Cocaine in Optical Operations.

Although cocaine has been known for a good many years, and has from time to time formed the subject of inquiry among distinguished British and continental savants, it was reserved for Dr. Carl Koller, of Vienna, to demonstrate the practical use to which its marvelous property could be put. It occurred to this gentleman that the drug might be of use in the department of diseases of the eye. With this object in view, he experimented upon the eyes of animals, applying the drug in solutions of certain strength, and carefully noting the results. He found that in the course of a few moments, after the drug had been instilled several times into the conjunctival sac of an animal, the organ became insensible; that he was able to touch the cornea—the front part of the eye, which is endowed with extreme sensibility—with a pin without the least flinching on the part of the animal. Experimenting further, he ascertained that the insensibility was not confined to the superficial parts of the eye, but that it extended throughout the corneal substance, even to the structures within the ocular globe, and thus the fact so far of the utility of the drug for operative purposes came to be established.
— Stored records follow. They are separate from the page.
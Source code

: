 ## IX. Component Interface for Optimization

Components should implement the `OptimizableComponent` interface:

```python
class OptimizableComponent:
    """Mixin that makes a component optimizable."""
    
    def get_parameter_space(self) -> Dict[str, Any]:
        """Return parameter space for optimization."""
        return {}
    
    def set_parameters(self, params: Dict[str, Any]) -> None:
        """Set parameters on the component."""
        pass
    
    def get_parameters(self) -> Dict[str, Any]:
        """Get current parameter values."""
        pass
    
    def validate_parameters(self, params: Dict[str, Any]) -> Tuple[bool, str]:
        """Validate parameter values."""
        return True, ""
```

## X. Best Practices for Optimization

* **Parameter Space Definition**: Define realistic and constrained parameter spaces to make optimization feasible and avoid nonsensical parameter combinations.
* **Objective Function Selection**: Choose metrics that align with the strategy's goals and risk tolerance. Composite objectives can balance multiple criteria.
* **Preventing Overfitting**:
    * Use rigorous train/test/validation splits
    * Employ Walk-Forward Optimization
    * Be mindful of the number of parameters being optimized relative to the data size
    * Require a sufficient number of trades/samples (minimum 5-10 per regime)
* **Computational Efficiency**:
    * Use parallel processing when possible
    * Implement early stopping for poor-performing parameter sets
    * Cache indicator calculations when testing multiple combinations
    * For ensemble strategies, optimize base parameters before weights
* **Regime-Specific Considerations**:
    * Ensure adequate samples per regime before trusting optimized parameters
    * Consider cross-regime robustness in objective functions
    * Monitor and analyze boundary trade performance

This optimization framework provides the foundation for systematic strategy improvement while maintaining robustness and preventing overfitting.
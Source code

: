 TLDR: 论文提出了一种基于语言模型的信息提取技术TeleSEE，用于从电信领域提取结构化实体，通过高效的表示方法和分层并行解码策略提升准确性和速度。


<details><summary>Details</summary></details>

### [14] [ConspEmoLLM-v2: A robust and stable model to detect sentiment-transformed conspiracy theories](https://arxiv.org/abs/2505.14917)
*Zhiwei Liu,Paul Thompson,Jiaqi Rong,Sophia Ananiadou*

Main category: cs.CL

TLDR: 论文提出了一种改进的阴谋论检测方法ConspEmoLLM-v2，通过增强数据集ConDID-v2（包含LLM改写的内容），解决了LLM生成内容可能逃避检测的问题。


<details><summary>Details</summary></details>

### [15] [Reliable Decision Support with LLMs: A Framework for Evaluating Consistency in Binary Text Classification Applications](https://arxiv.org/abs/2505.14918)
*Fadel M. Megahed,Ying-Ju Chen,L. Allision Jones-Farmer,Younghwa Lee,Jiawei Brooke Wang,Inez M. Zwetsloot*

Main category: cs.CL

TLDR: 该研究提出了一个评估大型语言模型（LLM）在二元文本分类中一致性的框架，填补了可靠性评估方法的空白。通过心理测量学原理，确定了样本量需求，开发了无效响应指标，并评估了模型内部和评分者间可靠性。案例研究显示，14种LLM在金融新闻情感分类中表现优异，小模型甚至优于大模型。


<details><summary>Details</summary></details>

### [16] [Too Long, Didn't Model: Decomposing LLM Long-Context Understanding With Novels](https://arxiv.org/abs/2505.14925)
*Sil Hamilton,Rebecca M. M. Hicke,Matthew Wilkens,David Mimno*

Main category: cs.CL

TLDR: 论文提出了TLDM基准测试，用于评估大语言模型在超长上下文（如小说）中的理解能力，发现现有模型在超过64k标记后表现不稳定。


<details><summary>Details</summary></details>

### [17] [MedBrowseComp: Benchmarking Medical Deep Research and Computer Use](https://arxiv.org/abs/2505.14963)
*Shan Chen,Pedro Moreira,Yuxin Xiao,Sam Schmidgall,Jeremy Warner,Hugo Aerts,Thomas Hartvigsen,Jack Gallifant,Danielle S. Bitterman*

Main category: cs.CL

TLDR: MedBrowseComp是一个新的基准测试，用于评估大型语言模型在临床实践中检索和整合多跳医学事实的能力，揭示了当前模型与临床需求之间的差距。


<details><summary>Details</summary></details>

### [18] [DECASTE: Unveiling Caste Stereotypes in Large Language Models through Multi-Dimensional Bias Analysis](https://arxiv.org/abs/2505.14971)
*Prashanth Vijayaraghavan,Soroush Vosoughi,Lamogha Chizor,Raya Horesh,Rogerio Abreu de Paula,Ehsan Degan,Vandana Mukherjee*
Then he turned his attention to cases in which the eye was the seat of disease, and the cornea acutely inflamed and painful, and he found that much relief from the symptoms was obtained by the use of the drug. Soon after this he commenced to employ cocaine in operations performed upon the eyes of patients. The results were highly satisfactory; and since then cataracts have been operated on, squinting eyes put straight, foreign bodies upon the corners removed painlessly and with ease, under the influence of the drug. In cataract, especially, eocaine is Us great value; this operation can be performed by its means without the slightest sensation of pain, and yet the patient is fully conscious, and is, of course, able to follow, during its performance, the precise instructions of the surgeon.— Chambers’ Journal.